Ach so: Wir sind eine sehr kleine Gruppe, die nette Leute suchen um ohne allzu großen Zeitdruck Dinge zu machen. Wir sind alle auch 25 + (teilweise deutlich) und Fernziel ist größere Raidinstanzen zu machen. Naja, sie zumindest mal von innen gesehen zu haben beor das Addon kommt und man T5 nach der ersten Quest in die Tonne treten kann.
Wir sind alle berufstätig und haben ein gesundes Maß an Real Life, was immer an vorderster Stelle stehen wird.
Wenn das passt, werden wir uns bestimmt einig.


----------



## Tharamis (16. November 2007)

Hubautz schrieb:


> Ich werde ab morgen umziehen und etwa ein oder 2 Wochen kein Internet haben aber grundsätzlich sind wir (3- 4 Leute) nicht abgeneigt. Evtl. bin ich Freitag abend on und melde mich. Wenn nicht in 2 Wochen, falls das dann noch aktuell ist.
> Ach so: Wir sind eine sehr kleine Gruppe, die nette Leute suchen um ohne allzu großen Zeitdruck Dinge zu machen. Wir sind alle auch 25 + (teilweise deutlich) und Fernziel ist größere Raidinstanzen zu machen. Naja, sie zumindest mal von innen gesehen zu haben beor das Addon kommt und man T5 nach der ersten Quest in die Tonne treten kann.
> Wir sind alle berufstätig und haben ein gesundes Maß an Real Life, was immer an vorderster Stelle stehen wird.
> Wenn das passt, werden wir uns bestimmt einig.

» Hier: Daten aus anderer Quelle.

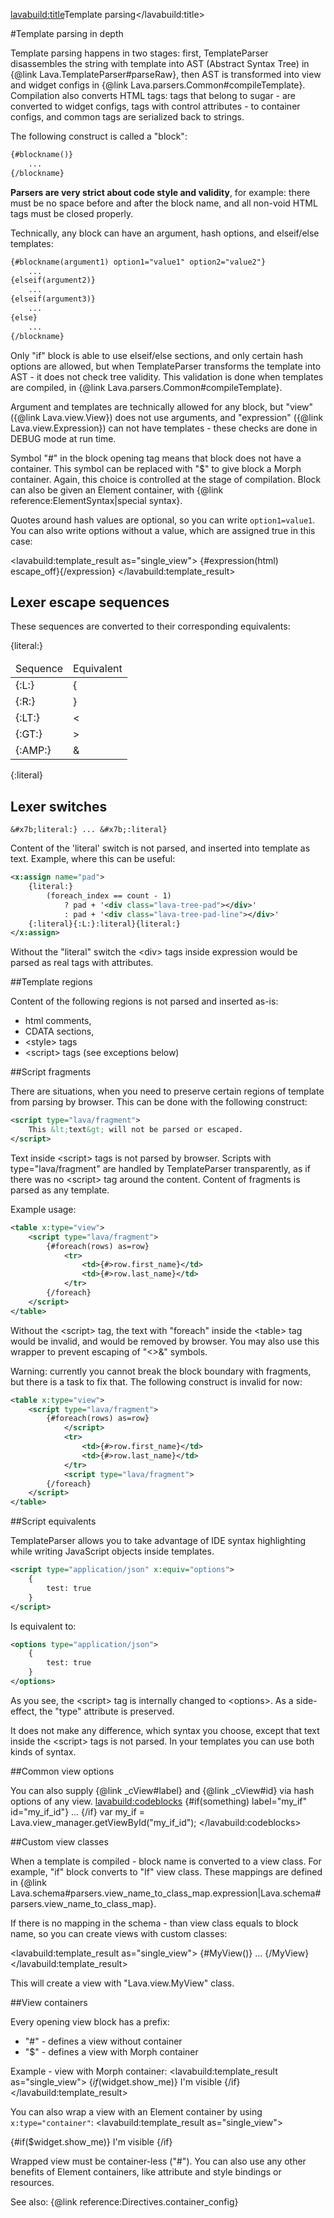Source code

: <lavabuild:title>Template parsing</lavabuild:title>

#Template parsing in depth

Template parsing happens in two stages: first, TemplateParser disassembles the string with template into AST
(Abstract Syntax Tree) in {@link Lava.TemplateParser#parseRaw}, then AST is transformed into view and widget configs
in {@link Lava.parsers.Common#compileTemplate}. Compilation also converts HTML tags: tags that belong to sugar - 
are converted to widget configs, tags with control attributes - to container configs, and common tags are serialized 
back to strings.

The following construct is called a "block":

```xml
{#blockname()}
	...
{/blockname}
```

<b>Parsers are very strict about code style and validity</b>, for example: there must be no space before and after the block name,
and all non-void HTML tags must be closed properly.

Technically, any block can have an argument, hash options, and elseif/else templates:

```xml
{#blockname(argument1) option1="value1" option2="value2"}
	...
{elseif(argument2)}
	...
{elseif(argument3)}
	...
{else}
	...
{/blockname}
```

Only "if" block is able to use elseif/else sections, and only certain hash options are allowed, but
when TemplateParser transforms the template into AST - it does not check tree validity. 
This validation is done when templates are compiled, in {@link Lava.parsers.Common#compileTemplate}.

Argument and templates are technically allowed for any block, but "view" ({@link Lava.view.View}) does not use arguments, 
and "expression" ({@link Lava.view.Expression}) can not have templates - these checks are done in DEBUG mode at run time.

Symbol <str>"#"</str> in the block opening tag means that block does not have a container. 
This symbol can be replaced with <str>"$"</str> to give block a Morph container. Again, this choice is controlled at
the stage of compilation. Block can also be given an Element container, with {@link reference:ElementSyntax|special syntax}.

Quotes around hash values are optional, so you can write `option1=value1`. 
You can also write options without a value, which are assigned <kw>true</kw> in this case:

<lavabuild:template_result as="single_view">
{#expression(html) escape_off}{/expression}
</lavabuild:template_result>

## Lexer escape sequences

These sequences are converted to their corresponding equivalents:

{literal:}

<table class="api-member-table">
<thead><tr><td>Sequence</td><td>Equivalent</td></tr></thead>
<tbody>
<tr><td>{:L:}</td><td>{</td></tr>
<tr><td>{:R:}</td><td>}</td></tr>
<tr><td>{:LT:}</td><td>&lt;</td></tr>
<tr><td>{:GT:}</td><td>&gt;</td></tr>
<tr><td>{:AMP:}</td><td>&amp;</td></tr>
</tbody>
</table>

{:literal}

## Lexer switches

```text
&#x7b;literal:} ... &#x7b;:literal}
```

Content of the 'literal' switch is not parsed, and inserted into template as text. Example, where this can be useful:

```xml
<x:assign name="pad">
	{literal:}
		(foreach_index == count - 1)
			? pad + '<div class="lava-tree-pad"></div>'
			: pad + '<div class="lava-tree-pad-line"></div>'
	{:literal}{:L:}:literal}{literal:}
</x:assign>
```

Without the "literal" switch the &lt;div&gt; tags inside expression would be parsed as real tags with attributes.

##Template regions

Content of the following regions is not parsed and inserted as-is:
- html comments,
- CDATA sections,
- &lt;style&gt; tags
- &lt;script&gt; tags (see exceptions below)

##Script fragments

There are situations, when you need to preserve certain regions of template from parsing by browser.
This can be done with the following construct:

```xml
<script type="lava/fragment">
	This &lt;text&gt; will not be parsed or escaped.
</script>
```

Text inside &lt;script&gt; tags is not parsed by browser. Scripts with type="lava/fragment" are handled by TemplateParser
transparently, as if there was no &lt;script&gt; tag around the content. Content of fragments is parsed as any template.

Example usage:

```xml
<table x:type="view">
	<script type="lava/fragment">
		{#foreach(rows) as=row}
			<tr>
				<td>{#>row.first_name}</td>
				<td>{#>row.last_name}</td>
			</tr>
		{/foreach}
	</script>
</table>
```

Without the &lt;script&gt; tag, the text with "foreach" inside the &lt;table&gt; tag would be invalid, and would be removed by browser.
You may also use this wrapper to prevent escaping of "&lt;&gt;&amp;" symbols.

Warning: currently you cannot break the block boundary with fragments, but there is a task to fix that.
The following construct is invalid for now:
```xml
<table x:type="view">
	<script type="lava/fragment">
		{#foreach(rows) as=row}
			</script>
			<tr>
				<td>{#>row.first_name}</td>
				<td>{#>row.last_name}</td>
			</tr>
			<script type="lava/fragment">
		{/foreach}
	</script>
</table>
```

##Script equivalents

TemplateParser allows you to take advantage of IDE syntax highlighting while writing JavaScript objects inside templates.

```xml
<script type="application/json" x:equiv="options">
	{
		test: true
	}
</script>
```

Is equivalent to:

```xml
<options type="application/json">
	{
		test: true
	}
</options>
```

As you see, the &lt;script&gt; tag is internally changed to &lt;options&gt;. As a side-effect, the "type" attribute
is preserved.

It does not make any difference, which syntax you choose, except that text inside the &lt;script&gt; tags is not parsed.
In your templates you can use both kinds of syntax.

##Common view options

You can also supply {@link _cView#label} and {@link _cView#id} via hash options of any view.
<lavabuild:codeblocks>
	<codeblock lang="xml" title="Template">
{#if(something) label="my_if" id="my_if_id"}
	...
{/if}
	</codeblock>
	<codeblock lang="javascript" title="Script">
var my_if = Lava.view_manager.getViewById("my_if_id");
	</codeblock>
</lavabuild:codeblocks>

##Custom view classes

When a template is compiled - block name is converted to a view class.
For example, "if" block converts to "If" view class. These mappings are defined in 
{@link Lava.schema#parsers.view_name_to_class_map.expression|Lava.schema#parsers.view_name_to_class_map}.

If there is no mapping in the schema - than view class equals to block name, so you can create views with custom classes:

<lavabuild:template_result as="single_view">
{#MyView()}
	...
{/MyView}
</lavabuild:template_result>

This will create a view with "Lava.view.MyView" class.

##View containers

Every opening view block has a prefix:
- "#" - defines a view without container
- "$" - defines a view with Morph container

Example - view with Morph container:
<lavabuild:template_result as="single_view">
{$if($widget.show_me)}
	I'm visible
{/if}
</lavabuild:template_result>

You can also wrap a view with an Element container by using `x:type="container"`:
<lavabuild:template_result as="single_view">
<div x:type="container">
	{#if($widget.show_me)}
		I'm visible
	{/if}
</div>
</lavabuild:template_result>

Wrapped view must be container-less ("#"). You can also use any other benefits of Element containers,
like attribute and style bindings or resources.

See also: {@link reference:Directives.container_config}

ihr seit auch in 2 wochen noch willkommen ^^

allerdings werde ich heute nicht zocken können da mein neuer pc heute gekommen ist......ich sauge gerade am megapatch 


			Dieser Inhalt steht nur eingeloggten Mitgliedern zur Verfügung.


----------



## Blechdosenritter (20. November 2007)

hallo miteinander.
ich werde mich heute abend mal bei einem von euch melden.
ganz kurze info:
Ich habe mit einem Freund und meiner Freundin eine Gilde gegründet
( Inseparable Hell Dogs ) und suchen nette leute zum miteinander spielen.
wir sind im moment:
Ich(Inmate): 70er heil Schamane ,70er Schurke ,60Krieger
Asmodaios: 70er Krieger, 70er Mage ,63 Hunter
Jacky : 50 Paladin
wir sind alle Beruftätig und gelegenheitsspieler.bei uns kommt es vorallem darauf an abends sich mal mit anderen zu unterhalten und gemeinsam mal etwas zu unternehmen.
Ich würde mich über ein nettes Gespräch heute abend freuen.
Bis dann
Blechdosenritter.


----------